Owing to an increasing awareness over the last few decades, of the importance of vehicle exhaust emissions to the growing problem of air pollution, a number of methods for reducing such emissions have been developed. Of these, the catalytic converter is probably the most important. The function of a catalytic converter is to oxidise completely carbon monoxide and hydrocarbons and also to reduce oxides of nitrogen without the formation of ammonia. However, the presence of various lead compounds resulting from the combustion of lead tetra-alkyl antiknock additives has been found to deactivate or poison the catalysts used in such converters. The purpose of this work has been to investigate the mechanism of deactivation of catalysts by lead compounds.

In the Introduction, an account is given of the general problem of pollution with particular reference to the role of catalysis in the control of automotive air pollution. In addition, the main theories of heterogeneous catalysis, including catalytic poisoning, are summarised together with a description of the main experimental techniques used. Finally a review is given of the current status of heterogeneous catalytic oxidation, as applied to the control of automotive air pollution, with particular emphasis on catalyst deactivation.

The Experimental Section describes the compounds, apparatus and procedures used in this work. The catalysts selected for study were mainly transition metal oxides (both supported and unsupported), the most important of which were nickel (II) oxide ‘and cobalt (II,III,III) oxide. In addition to these, an alumina supported platinum catalyst was investigated. The lead compounds chosen were lead (II) bromide and lead (II) chloride. Catalysts were deactivated by use of a specially designed apparatus, which allowed a regulated stream of lead halide vapour to come into contact with the catalyst. The effect of lead halide on catalytic activity with respect to carbon monoxide oxidation was studied using a pulsed-flow micro-reactor. In conjunction with this, a number of physicochemical techniques were employed to examine further the interaction of catalysts with the lead halides.

In the Results Section, the lead halides are shown to deactivate all the catalysts examined, with the supported catalysts showing a significantly greater resistance to deactivation than the unsupported catalysts. Of the unsupported catalysts, cobalt (II,III,III) oxide was clearly the most resistant to deactivation. Furthermore lead (II) chloride was found to be far more effective than lead (II) bromide in deactivating both supported and unsupported cobalt (II,III,III) oxide. Nitrogen adsorption studies have revealed that there is little correlation between the deactivation by lead halides of unsupported catalysts, on the one hand, and the surface properties of these catalysts on the other. However, it has been shown that both surface area and porosity decrease during the deactivation of supported catalysts. Various physicochemical techniques have shown that bulk chemical reaction between the lead halides and the catalysts does not take place.

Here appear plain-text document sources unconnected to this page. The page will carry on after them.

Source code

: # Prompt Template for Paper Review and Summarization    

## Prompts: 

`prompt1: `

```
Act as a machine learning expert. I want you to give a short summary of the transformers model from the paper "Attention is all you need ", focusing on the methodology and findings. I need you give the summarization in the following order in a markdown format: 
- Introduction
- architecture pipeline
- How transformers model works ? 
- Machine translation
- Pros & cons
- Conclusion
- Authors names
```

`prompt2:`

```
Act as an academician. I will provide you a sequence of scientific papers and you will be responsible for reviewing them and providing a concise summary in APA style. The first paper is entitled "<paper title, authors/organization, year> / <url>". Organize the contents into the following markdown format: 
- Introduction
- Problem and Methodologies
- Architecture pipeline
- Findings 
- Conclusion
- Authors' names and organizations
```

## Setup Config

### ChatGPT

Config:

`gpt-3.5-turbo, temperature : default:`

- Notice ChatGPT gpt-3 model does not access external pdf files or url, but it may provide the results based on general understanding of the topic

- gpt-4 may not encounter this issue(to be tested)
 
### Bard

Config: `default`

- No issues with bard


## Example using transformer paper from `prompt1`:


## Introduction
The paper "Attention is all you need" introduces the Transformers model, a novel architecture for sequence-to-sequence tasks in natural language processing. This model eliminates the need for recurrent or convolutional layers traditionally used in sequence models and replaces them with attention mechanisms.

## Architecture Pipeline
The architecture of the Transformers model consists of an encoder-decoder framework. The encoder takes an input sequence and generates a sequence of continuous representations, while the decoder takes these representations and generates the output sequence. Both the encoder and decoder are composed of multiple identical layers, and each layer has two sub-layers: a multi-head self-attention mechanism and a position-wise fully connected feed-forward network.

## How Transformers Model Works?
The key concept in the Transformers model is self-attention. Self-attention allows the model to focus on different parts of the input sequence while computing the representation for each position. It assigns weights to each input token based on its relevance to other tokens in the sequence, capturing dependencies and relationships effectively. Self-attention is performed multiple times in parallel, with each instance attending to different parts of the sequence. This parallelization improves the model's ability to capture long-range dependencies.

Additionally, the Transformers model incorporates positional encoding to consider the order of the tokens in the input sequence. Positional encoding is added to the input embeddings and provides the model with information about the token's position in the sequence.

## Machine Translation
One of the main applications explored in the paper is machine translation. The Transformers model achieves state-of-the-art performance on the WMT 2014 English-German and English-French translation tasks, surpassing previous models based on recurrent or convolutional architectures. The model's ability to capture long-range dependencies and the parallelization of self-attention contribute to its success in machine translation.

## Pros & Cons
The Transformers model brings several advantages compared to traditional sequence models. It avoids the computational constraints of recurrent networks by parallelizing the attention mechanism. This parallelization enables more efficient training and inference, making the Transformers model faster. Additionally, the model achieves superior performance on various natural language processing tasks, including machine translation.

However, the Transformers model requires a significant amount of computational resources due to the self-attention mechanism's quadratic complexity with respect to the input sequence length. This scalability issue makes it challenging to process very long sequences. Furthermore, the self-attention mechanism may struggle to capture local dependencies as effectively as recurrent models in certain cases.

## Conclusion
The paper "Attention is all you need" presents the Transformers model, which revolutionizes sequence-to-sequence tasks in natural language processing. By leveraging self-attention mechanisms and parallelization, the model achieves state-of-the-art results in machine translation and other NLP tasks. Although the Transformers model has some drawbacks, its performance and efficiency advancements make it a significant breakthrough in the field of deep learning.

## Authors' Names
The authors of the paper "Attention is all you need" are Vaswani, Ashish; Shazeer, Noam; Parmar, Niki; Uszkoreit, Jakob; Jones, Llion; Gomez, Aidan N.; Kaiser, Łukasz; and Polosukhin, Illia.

Finally, in the Discussion, the significance and implications of the experimental results are considered in detail. Adsorption of the lead halides appears to be the principal mode of deactivation both with supported and unsupported catalysts. However, the support provides a large surface area for adsorption of the halides, and this increases the tolerance of the catalyst to deactivation. In addition, with supported catalysts, lead halides appear to be concentrated primarily on the outer surface of the catalyst, without deep penetration into the porous structure, thus causing pore blocking. | The mechanism of pore blocking was not found, however, to be important.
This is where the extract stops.